ABOUT THIS TASK:
Go through the data and copy every line exactly, but not the images.
THE DATA START
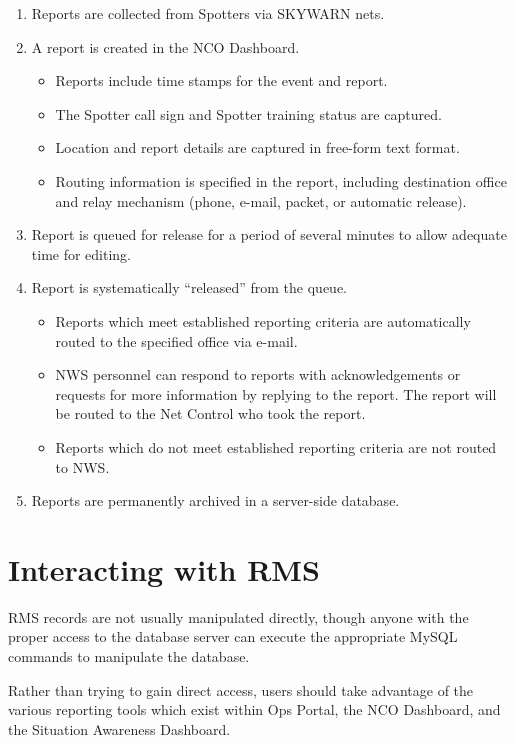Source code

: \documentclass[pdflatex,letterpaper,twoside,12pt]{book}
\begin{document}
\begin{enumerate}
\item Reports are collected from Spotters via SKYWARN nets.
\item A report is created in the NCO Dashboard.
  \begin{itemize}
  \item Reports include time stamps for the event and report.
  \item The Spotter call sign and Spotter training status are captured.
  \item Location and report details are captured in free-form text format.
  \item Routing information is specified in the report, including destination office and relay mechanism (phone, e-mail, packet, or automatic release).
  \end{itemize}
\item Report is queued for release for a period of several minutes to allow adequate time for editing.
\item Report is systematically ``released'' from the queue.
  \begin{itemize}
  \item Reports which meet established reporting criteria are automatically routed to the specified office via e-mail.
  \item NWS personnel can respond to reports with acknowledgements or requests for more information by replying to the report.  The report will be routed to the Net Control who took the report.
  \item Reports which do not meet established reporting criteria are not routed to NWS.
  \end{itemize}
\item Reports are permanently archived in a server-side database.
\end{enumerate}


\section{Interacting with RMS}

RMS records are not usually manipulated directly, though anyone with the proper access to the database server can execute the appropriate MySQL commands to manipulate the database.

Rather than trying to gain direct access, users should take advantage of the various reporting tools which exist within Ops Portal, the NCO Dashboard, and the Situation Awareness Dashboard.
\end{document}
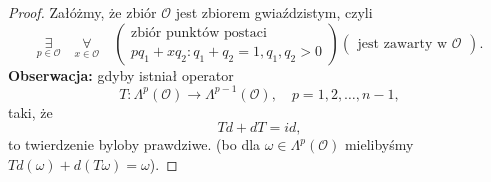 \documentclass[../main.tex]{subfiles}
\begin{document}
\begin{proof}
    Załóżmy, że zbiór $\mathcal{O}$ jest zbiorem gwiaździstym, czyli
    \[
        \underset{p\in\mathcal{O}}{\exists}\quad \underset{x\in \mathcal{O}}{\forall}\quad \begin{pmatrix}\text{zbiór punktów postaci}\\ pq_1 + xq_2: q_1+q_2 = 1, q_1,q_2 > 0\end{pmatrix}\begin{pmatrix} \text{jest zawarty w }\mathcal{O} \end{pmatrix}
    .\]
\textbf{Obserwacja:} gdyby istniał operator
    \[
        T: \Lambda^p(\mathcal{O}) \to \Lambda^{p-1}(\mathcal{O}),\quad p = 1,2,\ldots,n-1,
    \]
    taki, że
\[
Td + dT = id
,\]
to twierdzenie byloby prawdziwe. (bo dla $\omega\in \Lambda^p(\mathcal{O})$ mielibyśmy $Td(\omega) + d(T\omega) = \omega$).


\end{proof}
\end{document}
THE DATA END
RESPONSE AREA:
Source code

: \documentclass[pdflatex,letterpaper,twoside,12pt]{book}
\begin{document}
\begin{enumerate}
\item Reports are collected from Spotters via SKYWARN nets.
\item A report is created in the NCO Dashboard.
  \begin{itemize}
  \item Reports include time stamps for the event and report.
  \item The Spotter call sign and Spotter training status are captured.
  \item Location and report details are captured in free-form text format.
  \item Routing information is specified in the report, including destination office and relay mechanism (phone, e-mail, packet, or automatic release).
  \end{itemize}
\item Report is queued for release for a period of several minutes to allow adequate time for editing.
\item Report is systematically ``released'' from the queue.
  \begin{itemize}
  \item Reports which meet established reporting criteria are automatically routed to the specified office via e-mail.
  \item NWS personnel can respond to reports with acknowledgements or requests for more information by replying to the report.  The report will be routed to the Net Control who took the report.
  \item Reports which do not meet established reporting criteria are not routed to NWS.
  \end{itemize}
\item Reports are permanently archived in a server-side database.
\end{enumerate}


\section{Interacting with RMS}

RMS records are not usually manipulated directly, though anyone with the proper access to the database server can execute the appropriate MySQL commands to manipulate the database.

Rather than trying to gain direct access, users should take advantage of the various reporting tools which exist within Ops Portal, the NCO Dashboard, and the Situation Awareness Dashboard.
\end{document}
 \documentclass[../main.tex]{subfiles}
\begin{document}
\begin{proof}
    Załóżmy, że zbiór $\mathcal{O}$ jest zbiorem gwiaździstym, czyli
    \[
        \underset{p\in\mathcal{O}}{\exists}\quad \underset{x\in \mathcal{O}}{\forall}\quad \begin{pmatrix}\text{zbiór punktów postaci}\\ pq_1 + xq_2: q_1+q_2 = 1, q_1,q_2 > 0\end{pmatrix}\begin{pmatrix} \text{jest zawarty w }\mathcal{O} \end{pmatrix}
    .\]
\textbf{Obserwacja:} gdyby istniał operator
    \[
        T: \Lambda^p(\mathcal{O}) \to \Lambda^{p-1}(\mathcal{O}),\quad p = 1,2,\ldots,n-1,
    \]
    taki, że
\[
Td + dT = id
,\]
to twierdzenie byloby prawdziwe. (bo dla $\omega\in \Lambda^p(\mathcal{O})$ mielibyśmy $Td(\omega) + d(T\omega) = \omega$).


\end{proof}
\end{document}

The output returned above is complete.